Kay is still fast asleep, so I slide out of bed as quietly as possible, make a pit stop in the bathroom, and go into the kitchen to feed and water the cat and make myself some coffee.


I've never needed a lot of sleep, and most mornings I don't need the caffeine, but I like to ease into my day, and sitting at the kitchen table with a cup of coffee is a good way to do that. I consider breakfast, decide I should probably wait until my houseguest is awake because it would be rude to eat without him, and then lean down and pick Diego up and put him on the table. He sniffs my coffee, sneezes, and jumps back down to the floor. He sits on my feet. He's fuzzy and warm and heavy.

"You're a weird cat," I tell him. "But so cute."

Kay is still asleep even after I've finished my coffee. Shower, then. I take a long one, because I can, and when I get out Kay is finally - finally! - awake. I throw on a t-shirt and jeans, twist my hair up on top of my head, and discover him in the kitchen, making scrambled eggs. Diego is sitting on a kitchen chair, apparently watching with interest.

"Good morning, sunshine," I say cheerfully. "How'd you sleep?"

"Really good. Thanks." Kay scrapes the eggs around the frying pan. "I owe you breakfast. I think Diego wanted to help."

"Of course he did." I pull out a chair and sit in it. I don't mind that Kay has apparently gone through my fridge, my pantry, and my cupboards, and clearly neither does he. "Do you want some coffee?"

"No, that's ok."

"Do you still feel like something horrible is going to happen?"

"Not horrible, just... something. Sort of. I think. I don't know." His shoulders tense. I feel bad.

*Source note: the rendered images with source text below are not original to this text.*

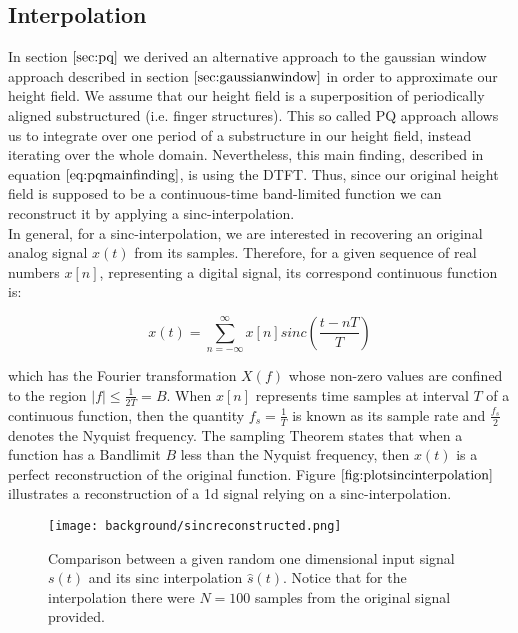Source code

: \subsection{Interpolation}
\label{sec:sincinterpolation}
In section $\ref{sec:pq}$ we derived an alternative approach to the gaussian window approach described in section $\ref{sec:gaussianwindow}$ in order to approximate our height field. We assume that our height field is a superposition of periodically aligned substructured (i.e. finger structures). This so called PQ approach allows us to integrate over one period of a substructure in our height field, instead iterating over the whole domain. Nevertheless, this main finding, described in equation $\ref{eq:pqmainfinding}$, is using the DTFT. Thus, since our original height field is supposed to be a continuous-time band-limited function we can reconstruct it by applying a sinc-interpolation. \\

In general, for a sinc-interpolation, we are interested in recovering an original analog signal $x(t)$ from its samples. Therefore, for a given sequence of real numbers $x[n]$, representing a digital signal, its correspond continuous function is: 

\begin{equation}
  x(t) = \sum_{n=-\infty}^{\infty} x[n] sinc\left(\frac{t-nT}{T}\right)
\end{equation}

which has the Fourier transformation $X(f)$ whose non-zero values are confined to the region $|f| \leq \frac{1}{2T} = B$.
When $x[n]$ represents time samples at interval $T$ of a continuous function, then the quantity $f_s = \frac{1}{T}$ is known as its sample rate and $\frac{f_s}{2}$ denotes the Nyquist frequency. The sampling Theorem states that when a function has a Bandlimit $B$ less than the Nyquist frequency, then $x(t)$ is a perfect reconstruction of the original function. Figure $\ref{fig:plotsincinterpolation}$ illustrates a reconstruction of a 1d signal relying on a sinc-interpolation.  

\begin{figure}[ht]
  \centering
  \texttt{[image: background/sincreconstructed.png]}
  \caption[Sinc Interpolation Approximation]{Comparison between a given random one dimensional input signal $s(t)$ and its sinc interpolation $\hat{s}(t)$. Notice that for the interpolation there were $N=100$ samples from the original signal provided.}
  \label{fig:plotsincinterpolation}  
\end{figure}

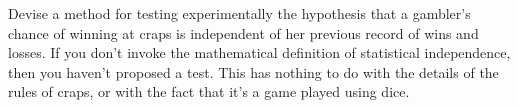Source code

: Devise a method for testing experimentally the hypothesis
that a gambler's chance of winning at craps is independent
of her previous record of wins and losses. If you don't
invoke the mathematical definition of statistical independence, then you haven't
proposed a test. This has nothing to do with the details of the
rules of craps, or with the fact that it's a game played using dice.
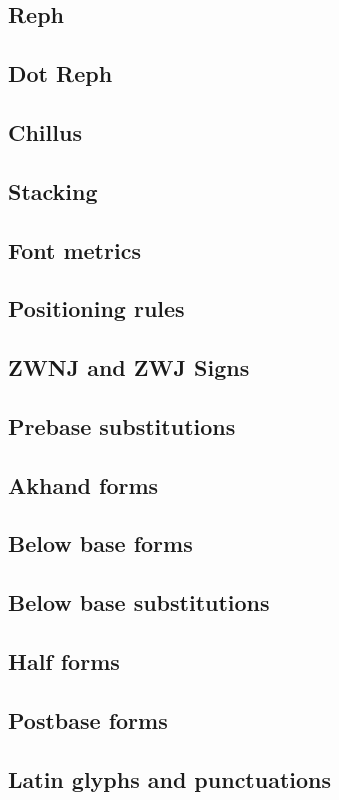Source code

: \subsection {Reph}
\subsection {Dot Reph}
\subsection {Chillus}
\subsection {Stacking}
\subsection {Font metrics} 
\subsection {Positioning rules} 
\subsection {ZWNJ and ZWJ Signs}
\subsection {Prebase substitutions}
\subsection {Akhand forms}
\subsection {Below base forms}
\subsection {Below base substitutions}
\subsection {Half forms}
\subsection {Postbase forms}
\subsection {Latin glyphs and punctuations}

"I'm sorry," I tell him. He pulls the frying pan off the stovetop, puts it on the counter, and opens a cabinet, seemingly at random. It's full of cups and glasses and plastic containers. "Next one. On the left. How many cabinets did you open before you found the frying pan?"

"Two."

I take pity on him and get out silverware and napkins, two juice glasses, the carton of orange juice. I hope he likes pulp.

I set the table. Kay divides the eggs between the plates. I pop some bread in the toaster. Diego sticks his furry face in my plate, licks my eggs, makes the cutest, most disgusted face, and hops off the chair. He saunters out of the kitchen.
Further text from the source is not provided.